Copy each line below in which the word "made" occurs.

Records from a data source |
──────────
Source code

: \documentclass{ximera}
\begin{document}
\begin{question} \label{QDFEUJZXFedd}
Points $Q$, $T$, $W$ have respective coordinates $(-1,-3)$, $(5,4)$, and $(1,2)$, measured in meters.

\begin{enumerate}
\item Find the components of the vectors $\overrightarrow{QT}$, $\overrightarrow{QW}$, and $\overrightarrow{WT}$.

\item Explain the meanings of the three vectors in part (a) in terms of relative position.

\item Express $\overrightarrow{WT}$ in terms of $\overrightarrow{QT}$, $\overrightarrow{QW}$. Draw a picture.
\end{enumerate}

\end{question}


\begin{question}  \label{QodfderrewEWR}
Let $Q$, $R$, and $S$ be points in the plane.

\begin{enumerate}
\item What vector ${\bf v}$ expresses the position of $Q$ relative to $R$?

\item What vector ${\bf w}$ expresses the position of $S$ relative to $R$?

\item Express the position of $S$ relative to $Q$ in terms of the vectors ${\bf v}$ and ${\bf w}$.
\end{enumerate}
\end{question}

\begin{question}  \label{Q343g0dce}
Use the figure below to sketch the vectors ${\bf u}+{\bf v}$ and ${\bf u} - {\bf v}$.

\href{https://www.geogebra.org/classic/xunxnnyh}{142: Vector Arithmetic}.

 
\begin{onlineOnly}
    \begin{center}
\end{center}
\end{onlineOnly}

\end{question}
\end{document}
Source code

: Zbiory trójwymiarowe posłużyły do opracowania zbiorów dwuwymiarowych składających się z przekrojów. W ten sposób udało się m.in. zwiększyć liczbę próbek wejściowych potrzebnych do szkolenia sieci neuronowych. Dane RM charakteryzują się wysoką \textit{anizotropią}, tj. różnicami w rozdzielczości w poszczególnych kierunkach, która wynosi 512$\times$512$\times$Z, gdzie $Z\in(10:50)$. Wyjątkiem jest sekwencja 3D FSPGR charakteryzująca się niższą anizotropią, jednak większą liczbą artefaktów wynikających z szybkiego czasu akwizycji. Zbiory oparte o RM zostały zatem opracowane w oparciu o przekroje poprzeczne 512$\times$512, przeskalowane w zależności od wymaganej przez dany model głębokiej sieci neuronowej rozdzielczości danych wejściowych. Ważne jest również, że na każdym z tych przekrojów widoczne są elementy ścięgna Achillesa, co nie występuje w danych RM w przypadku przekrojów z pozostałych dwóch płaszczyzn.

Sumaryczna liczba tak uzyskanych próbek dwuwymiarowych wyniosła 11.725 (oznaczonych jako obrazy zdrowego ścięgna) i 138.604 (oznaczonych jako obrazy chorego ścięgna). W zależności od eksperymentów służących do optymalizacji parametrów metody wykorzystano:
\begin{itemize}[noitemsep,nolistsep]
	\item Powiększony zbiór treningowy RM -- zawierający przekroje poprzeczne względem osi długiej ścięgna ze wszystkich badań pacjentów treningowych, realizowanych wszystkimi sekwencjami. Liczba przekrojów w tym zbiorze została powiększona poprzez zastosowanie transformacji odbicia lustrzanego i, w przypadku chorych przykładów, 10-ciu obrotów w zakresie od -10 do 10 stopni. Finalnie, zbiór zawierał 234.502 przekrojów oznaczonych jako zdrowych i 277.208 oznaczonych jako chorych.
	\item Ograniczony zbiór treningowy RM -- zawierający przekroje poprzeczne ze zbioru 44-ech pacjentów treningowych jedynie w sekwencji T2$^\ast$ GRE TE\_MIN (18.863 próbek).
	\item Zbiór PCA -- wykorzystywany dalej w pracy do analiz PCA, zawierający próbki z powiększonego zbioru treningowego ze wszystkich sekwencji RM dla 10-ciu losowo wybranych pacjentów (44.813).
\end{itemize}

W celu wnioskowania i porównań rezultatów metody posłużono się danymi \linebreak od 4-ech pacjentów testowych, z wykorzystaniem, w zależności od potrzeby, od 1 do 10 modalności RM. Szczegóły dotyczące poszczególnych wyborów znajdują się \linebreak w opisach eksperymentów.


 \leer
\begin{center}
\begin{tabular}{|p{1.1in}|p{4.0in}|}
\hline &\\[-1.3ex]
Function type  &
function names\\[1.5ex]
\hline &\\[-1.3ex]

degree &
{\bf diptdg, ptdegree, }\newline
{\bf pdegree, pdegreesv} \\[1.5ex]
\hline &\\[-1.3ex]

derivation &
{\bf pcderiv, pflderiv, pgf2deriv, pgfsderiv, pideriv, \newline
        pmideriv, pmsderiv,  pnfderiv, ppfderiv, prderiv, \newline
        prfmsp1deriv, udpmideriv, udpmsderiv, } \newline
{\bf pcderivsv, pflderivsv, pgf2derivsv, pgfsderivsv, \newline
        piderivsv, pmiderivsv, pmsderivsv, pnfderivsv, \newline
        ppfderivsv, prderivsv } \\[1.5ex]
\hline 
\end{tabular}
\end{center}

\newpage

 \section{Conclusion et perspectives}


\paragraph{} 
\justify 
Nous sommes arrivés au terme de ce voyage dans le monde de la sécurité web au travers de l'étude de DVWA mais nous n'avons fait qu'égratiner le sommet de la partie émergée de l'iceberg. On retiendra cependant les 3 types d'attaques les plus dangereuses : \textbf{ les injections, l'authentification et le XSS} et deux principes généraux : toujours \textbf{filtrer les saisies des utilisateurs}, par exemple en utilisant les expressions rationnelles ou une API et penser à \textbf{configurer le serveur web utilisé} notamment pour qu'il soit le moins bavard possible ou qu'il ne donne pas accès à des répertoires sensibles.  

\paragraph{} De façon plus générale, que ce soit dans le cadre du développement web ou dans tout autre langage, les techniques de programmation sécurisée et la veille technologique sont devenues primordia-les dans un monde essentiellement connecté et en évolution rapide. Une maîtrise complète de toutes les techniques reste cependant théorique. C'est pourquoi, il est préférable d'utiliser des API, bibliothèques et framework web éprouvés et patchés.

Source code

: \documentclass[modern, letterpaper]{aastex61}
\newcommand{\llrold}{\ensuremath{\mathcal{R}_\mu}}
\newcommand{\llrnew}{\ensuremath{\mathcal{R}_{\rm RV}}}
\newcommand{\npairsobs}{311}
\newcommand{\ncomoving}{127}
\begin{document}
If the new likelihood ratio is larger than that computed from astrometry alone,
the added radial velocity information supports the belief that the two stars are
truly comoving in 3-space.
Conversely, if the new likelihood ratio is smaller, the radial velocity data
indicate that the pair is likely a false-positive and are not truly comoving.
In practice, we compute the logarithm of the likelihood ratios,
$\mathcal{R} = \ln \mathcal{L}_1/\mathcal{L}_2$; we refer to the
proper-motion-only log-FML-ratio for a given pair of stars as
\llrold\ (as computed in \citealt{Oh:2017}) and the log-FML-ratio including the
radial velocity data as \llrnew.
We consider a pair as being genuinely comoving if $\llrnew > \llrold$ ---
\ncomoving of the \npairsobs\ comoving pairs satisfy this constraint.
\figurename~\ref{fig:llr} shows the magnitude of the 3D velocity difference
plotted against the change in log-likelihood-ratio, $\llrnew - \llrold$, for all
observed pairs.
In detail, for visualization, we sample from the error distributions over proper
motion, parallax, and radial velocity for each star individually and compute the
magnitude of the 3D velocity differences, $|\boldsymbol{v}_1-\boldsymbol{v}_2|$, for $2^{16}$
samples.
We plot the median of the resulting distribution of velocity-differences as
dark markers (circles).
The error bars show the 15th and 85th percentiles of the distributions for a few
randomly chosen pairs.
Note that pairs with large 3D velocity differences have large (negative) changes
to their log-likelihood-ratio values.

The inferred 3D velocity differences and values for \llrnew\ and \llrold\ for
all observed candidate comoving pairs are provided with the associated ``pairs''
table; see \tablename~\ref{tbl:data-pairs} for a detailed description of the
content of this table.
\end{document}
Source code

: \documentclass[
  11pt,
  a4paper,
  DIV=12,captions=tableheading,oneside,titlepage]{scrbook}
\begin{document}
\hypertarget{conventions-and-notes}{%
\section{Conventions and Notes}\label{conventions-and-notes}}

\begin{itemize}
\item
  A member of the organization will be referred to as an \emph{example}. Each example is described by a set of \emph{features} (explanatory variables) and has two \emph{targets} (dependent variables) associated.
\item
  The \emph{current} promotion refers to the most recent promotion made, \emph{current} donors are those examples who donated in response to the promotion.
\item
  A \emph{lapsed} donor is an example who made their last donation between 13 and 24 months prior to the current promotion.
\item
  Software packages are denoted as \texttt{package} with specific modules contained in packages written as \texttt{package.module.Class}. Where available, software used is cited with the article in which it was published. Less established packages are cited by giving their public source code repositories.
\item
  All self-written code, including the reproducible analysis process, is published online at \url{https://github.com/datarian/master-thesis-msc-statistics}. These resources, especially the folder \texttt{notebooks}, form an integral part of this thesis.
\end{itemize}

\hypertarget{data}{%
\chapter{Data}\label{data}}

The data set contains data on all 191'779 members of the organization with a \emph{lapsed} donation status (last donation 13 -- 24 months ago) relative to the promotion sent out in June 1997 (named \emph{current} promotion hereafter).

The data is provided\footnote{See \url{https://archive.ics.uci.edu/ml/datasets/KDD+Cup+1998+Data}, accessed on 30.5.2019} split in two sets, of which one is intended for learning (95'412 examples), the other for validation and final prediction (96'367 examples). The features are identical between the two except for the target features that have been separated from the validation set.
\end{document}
──────────
WORKED SOLUTION |
  The \emph{current} promotion refers to the most recent promotion made, \emph{current} donors are those examples who donated in response to the promotion.
  A \emph{lapsed} donor is an example who made their last donation between 13 and 24 months prior to the current promotion.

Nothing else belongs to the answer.